To achieve true equity, advertisers must ensure that they are also prioritizing their ad budgets within diverse-owned media and partnering with publishers, media companies and vendors that are owned and operated by diverse leadership.
To help advertisers better understand how to successfully accomplish this and drive transformative change, Connatix partnered with Digiday to survey nearly 90 brands and agencies in its State of Media Diversity report. We found that while the majority of survey respondents (81%) are allocating some percentage of budgets toward spending with diverse media, challenges still remain with standardization, categorization and public information about leadership teams and media owners.
One major takeaway we noted is that a sizable majority of brands and agencies have gone to work on the DE&I commitments they made in 2020 and 2021. On the agency side, GroupM unveiled efforts to grow and support diverse and Black-owned media companies. It announced a 2% pledge, calling on its clients to invest at least that amount of their annual media spend in diverse and Black-owned media. Target on the other hand, shared its plan to invest at least 5% of its annual media budget with Black-owned media beginning this year, along with announcing a project with REVOLT in support of Black entrepreneurs, part of its multi-million dollar investment in the Black-owned multimedia platform.

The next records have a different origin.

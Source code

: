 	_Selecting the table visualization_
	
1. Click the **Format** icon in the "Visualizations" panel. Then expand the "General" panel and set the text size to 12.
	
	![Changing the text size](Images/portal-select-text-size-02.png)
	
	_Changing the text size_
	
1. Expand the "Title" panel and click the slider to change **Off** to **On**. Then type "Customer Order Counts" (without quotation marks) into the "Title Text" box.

For the approximately 20% of brands and agencies that have yet to start but plan to do so, or that haven’t put any plan in place, the reasons for the gap may be tied to bandwidth and the process itself. Identifying partners that can deliver and perform on these needs is a challenge, and truly understanding the diversity within these teams has proven difficult.
When it comes to allocating budgets towards publishers owned and operated by diverse leadership, slightly more than half (52%) of the brands and agencies in our survey noted they are either primarily focusing (30%) on allocating business to publishers owned and operated by diverse leadership, or they’re doing so in tandem with seeking diverse representation in their campaigns (22%). While efforts have been made in this space, from companies like GroupM to Dentsu, from Coca-Cola to General Motors, there is still plenty of work left to be done. For example, Impremedia, which publishes two of the longest-standing Spanish-language dailies in the U.S., recently told Digiday that it's only seen incremental upticks in ad spend around certain times of year in the past 12 months, such as Hispanic Heritage Month.
The answer often centers on advertisers and agencies taking the time to build or rebuild their vendor lists to identify and empower the relationships they want to initiate. For example, Kenny Mac, diverse audience marketing lead, vice president and strategy director at Giant Spoon said that “One of the things that we’ve been doing, and challenging some of our clients to do, too, is look at your vendor list. If you’re going to go out with a bid, make sure that vendors have ownership in different diverse groups.”
At Connatix, we provide our advertisers with lists of diverse-owned publishers in our network that they can target. This tends to be an effective process, as our survey respondents claimed. A vast majority of respondents (88%) said their work on building vendor lists to reach diverse partners had been somewhat (42%) to very effective (46%). That said, more than half of our respondents (54%) said they’re not getting to the very-effective stage (42%) of vendor-list construction, or they are genuinely struggling with the effort (12%). The challenges in play are primarily a lack of vendor-list standardization, clarity around classifications and categories to include on vendor lists and gaps around needed information about the makeup of a given leadership team’s diversity.
While to date there has been some industry-wide work completed to help advertisers overcome these challenges – for example the ANA, AIMM and the 4A’s created and published lists for identifying diversity-certified suppliers for marketers – it’s clear there is still more work to be done, and finding and partnering with the right vendors is the first step.